06.20.01

Tina says she needs some practice using the nail drill, and I tell her that if she can hook me up with one of those little dangles* that says "bitch," then I'm game.

And then I tell her I'm totally kidding.

The dangle would get caught in people's hair.

Duh.

So she says she still needs the practice, and I tell her she can totally do me after work if Carol says it is okay, and it is, as long as we get everything done ahead of time.

It ends up taking about 20 minutes less than if she would have just used the regular files, and she says that's because she needs practice to build up speed, but I'm the only person she can practice on beside herself for free, because Carol can't sit still for the 2 hours it takes Tina to do a full set.

And you can totally bet that I'm not giving up that much time again any time soon, just to give her some practice.
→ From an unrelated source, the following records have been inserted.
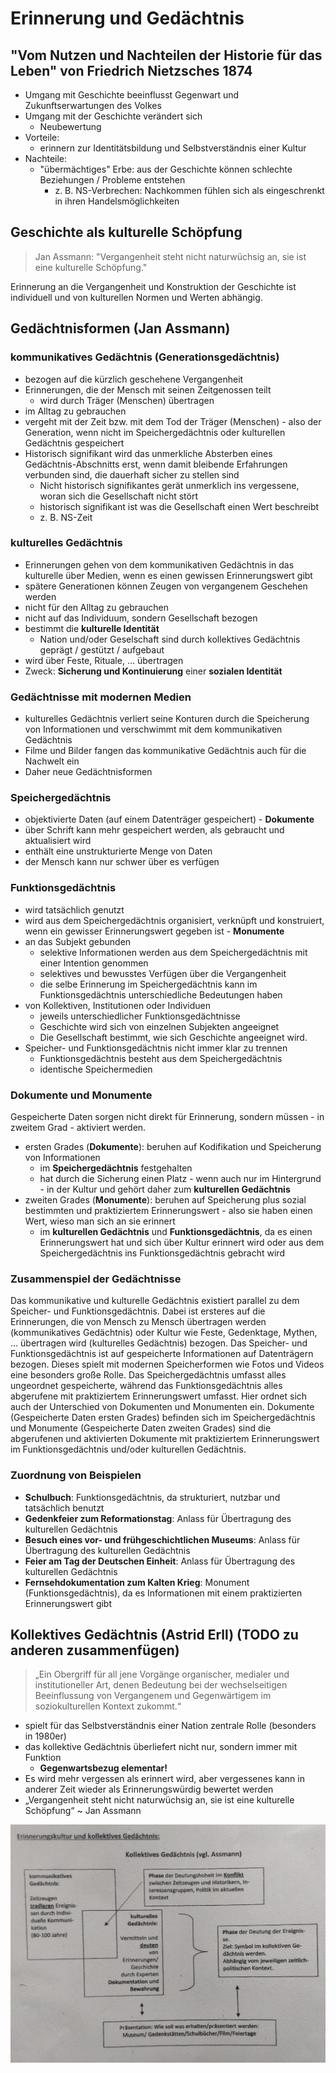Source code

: # Erinnerung und Gedächtnis

## "Vom Nutzen und Nachteilen der Historie für das Leben" von Friedrich Nietzsches 1874

- Umgang mit Geschichte beeinflusst Gegenwart und Zukunftserwartungen des Volkes 
- Umgang mit der Geschichte verändert sich
  - Neubewertung
- Vorteile:
  - erinnern zur Identitätsbildung und Selbstverständnis einer Kultur
- Nachteile:
  - "übermächtiges" Erbe: aus der Geschichte können schlechte Beziehungen / Probleme entstehen
    - z. B. NS-Verbrechen: Nachkommen fühlen sich als eingeschrenkt in ihren Handelsmöglichkeiten

## Geschichte als kulturelle Schöpfung

> Jan Assmann: "Vergangenheit steht nicht naturwüchsig an, sie ist eine kulturelle Schöpfung."

Erinnerung an die Vergangenheit und Konstruktion der Geschichte ist individuell und von kulturellen Normen und Werten abhängig.

## Gedächtnisformen (Jan Assmann)

### kommunikatives Gedächtnis (Generationsgedächtnis)

- bezogen auf die kürzlich geschehene Vergangenheit
- Erinnerungen, die der Mensch mit seinen Zeitgenossen teilt
  - wird durch Träger (Menschen) übertragen
- im Alltag zu gebrauchen
- vergeht mit der Zeit bzw. mit dem Tod der Träger (Menschen) - also der Generation, wenn nicht im Speichergedächtnis oder kulturellen Gedächtnis gespeichert
- Historisch signifikant wird das unmerkliche Absterben eines Gedächtnis-Abschnitts erst, wenn damit bleibende Erfahrungen verbunden sind, die dauerhaft sicher zu stellen sind
  - Nicht historisch signifikantes gerät unmerklich ins vergessene, woran sich die Gesellschaft nicht stört
  - historisch signifikant ist was die Gesellschaft einen Wert beschreibt
  - z. B. NS-Zeit

### kulturelles Gedächtnis

- Erinnerungen gehen von dem kommunikativen Gedächtnis in das kulturelle über Medien, wenn es einen gewissen Erinnerungswert gibt
- spätere Generationen können Zeugen von vergangenem Geschehen werden
- nicht für den Alltag zu gebrauchen
- nicht auf das Individuum, sondern Gesellschaft bezogen
- bestimmt die **kulturelle Identität**
  - Nation und/oder Geselschaft sind durch kollektives Gedächtnis geprägt / gestützt / aufgebaut
- wird über Feste, Rituale, ... übertragen
- Zweck: **Sicherung und Kontinuierung** einer **sozialen Identität**

### Gedächtnisse mit modernen Medien

- kulturelles Gedächtnis verliert seine Konturen durch die Speicherung von Informationen und verschwimmt mit dem kommunikativen Gedächtnis
- Filme und Bilder fangen das kommunikative Gedächtnis auch für die Nachwelt ein
- Daher neue Gedächtnisformen

### Speichergedächtnis

- objektivierte Daten (auf einem Datenträger gespeichert) - **Dokumente**
- über Schrift kann mehr gespeichert werden, als gebraucht und aktualisiert wird
- enthält eine unstrukturierte Menge von Daten
- der Mensch kann nur schwer über es verfügen

### Funktionsgedächtnis

- wird tatsächlich genutzt
- wird aus dem Speichergedächtnis organisiert, verknüpft und konstruiert, wenn ein gewisser Erinnerungswert gegeben ist - **Monumente**
- an das Subjekt gebunden
  - selektive Informationen werden aus dem Speichergedächtnis mit einer Intention genommen
  - selektives und bewusstes Verfügen über die Vergangenheit
  - die selbe Erinnerung im Speichergedächtnis kann im Funktionsgedächtnis unterschiedliche Bedeutungen haben
- von Kollektiven, Institutionen oder Individuen
  - jeweils unterschiedlicher Funktionsgedächtnisse
  - Geschichte wird sich von einzelnen Subjekten angeeignet
  - Die Gesellschaft bestimmt, wie sich Geschichte angeeignet wird.
- Speicher- und Funktionsgedächtnis nicht immer klar zu trennen
  - Funktionsgedächtnis besteht aus dem Speichergedächtnis
  - identische Speichermedien

### Dokumente und Monumente

Gespeicherte Daten sorgen nicht direkt für Erinnerung, sondern müssen - in zweitem Grad - aktiviert werden.

- ersten Grades (**Dokumente**): beruhen auf Kodifikation und Speicherung von Informationen
  - im **Speichergedächtnis** festgehalten
  - hat durch die Sicherung einen Platz - wenn auch nur im Hintergrund - in der Kultur und gehört daher zum **kulturellen Gedächtnis**
- zweiten Grades (**Monumente**): beruhen auf Speicherung plus sozial bestimmten und praktiziertem Erinnerungswert - also sie haben einen Wert, wieso man sich an sie erinnert
  - im **kulturellen Gedächtnis** und **Funktionsgedächtnis**, da es einen Erinnerungswert hat und sich über Kultur erinnert wird oder aus dem Speichergedächtnis ins Funktionsgedächtnis gebracht wird

### Zusammenspiel der Gedächtnisse

Das kommunikative und kulturelle Gedächtnis existiert parallel zu dem Speicher- und Funktionsgedächtnis. Dabei ist ersteres auf die Erinnerungen, die von Mensch zu Mensch übertragen werden (kommunikatives Gedächtnis) oder Kultur wie Feste, Gedenktage, Mythen, ... übertragen wird (kulturelles Gedächtnis) bezogen. Das Speicher- und Funktionsgedächtnis ist auf gespeicherte Informationen auf Datenträgern bezogen. Dieses spielt mit modernen Speicherformen wie Fotos und Videos eine besonders große Rolle. Das Speichergedächtnis umfasst alles ungeordnet gespeicherte, während das Funktionsgedächtnis alles abgerufene mit praktiziertem Erinnerungswert umfasst. Hier ordnet sich auch der Unterschied von Dokumenten und Monumenten ein. Dokumente (Gespeicherte Daten ersten Grades) befinden sich im Speichergedächtnis und Monumente (Gespeicherte Daten zweiten Grades) sind die abgerufenen und aktivierten Dokumente mit praktiziertem Erinnerungswert im Funktionsgedächtnis und/oder kulturellen Gedächtnis.

### Zuordnung von Beispielen

- **Schulbuch**: Funktionsgedächtnis, da strukturiert, nutzbar und tatsächlich benutzt
- **Gedenkfeier zum Reformationstag**: Anlass für Übertragung des kulturellen Gedächtnis
- **Besuch eines vor- und frühgeschichtlichen Museums**: Anlass für Übertragung des kulturellen Gedächtnis
- **Feier am Tag der Deutschen Einheit**: Anlass für Übertragung des kulturellen Gedächtnis
- **Fernsehdokumentation zum Kalten Krieg**: Monument (Funktionsgedächtnis), da es Informationen mit einem praktizierten Erinnerungswert gibt

## Kollektives Gedächtnis (Astrid Erll) (TODO zu anderen zusammenfügen)

> „Ein Obergriff für all jene Vorgänge organischer, medialer und institutioneller Art, denen Bedeutung bei der wechselseitigen Beeinflussung von Vergangenem und Gegenwärtigem im soziokulturellen Kontext zukommt.“

- spielt für das Selbstverständnis einer Nation zentrale Rolle (besonders in 1980er)
- das kollektive Gedächtnis überliefert nicht nur, sondern immer mit Funktion
  - **Gegenwartsbezug elementar!**
- Es wird mehr vergessen als erinnert wird, aber vergessenes kann in anderer Zeit wieder als Erinnerungswürdig bewertet werden
- „Vergangenheit steht nicht naturwüchsig an, sie ist eine kulturelle Schöpfung“ ~ Jan Assmann

![kommunikatives, kollektives und kulturelles Gedächtnis](../../images/Geschichte/Gedaechtnisformen-Uebersicht.jpeg)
You know, because I have a life of my own that takes up a lot of time outside of work.

So then, later, I tell Matty that I have girly nails now.

And his reponse is, "Christ. Next thing you know, you'll be getting breasts."

I don't even tell him they are painted pink, but then he probably already knows.

Well, at least the color is called groove.

Groove.

I mean, that's cool, isn't it?

Yesterday & Tomorrow.

*The really cool chix with the long glittery nails do shit like have little rings through their pinky nails that have little charms hanging off of them. The best ones that I have seen are either Playboy Bunnies or little cursive 'bitch' pendants.

Speaking of dangles, pendants, and charms, Gwen Stefani is wearing the phattest necklace in Eve's new video. It's one of those 45 rpm adapters that looks vaguely like a cross between a biohazard symbol and a recycling logo, but is made out of gold and hangs from a chain.

(Just like these, only way more expensive and much more stylish.)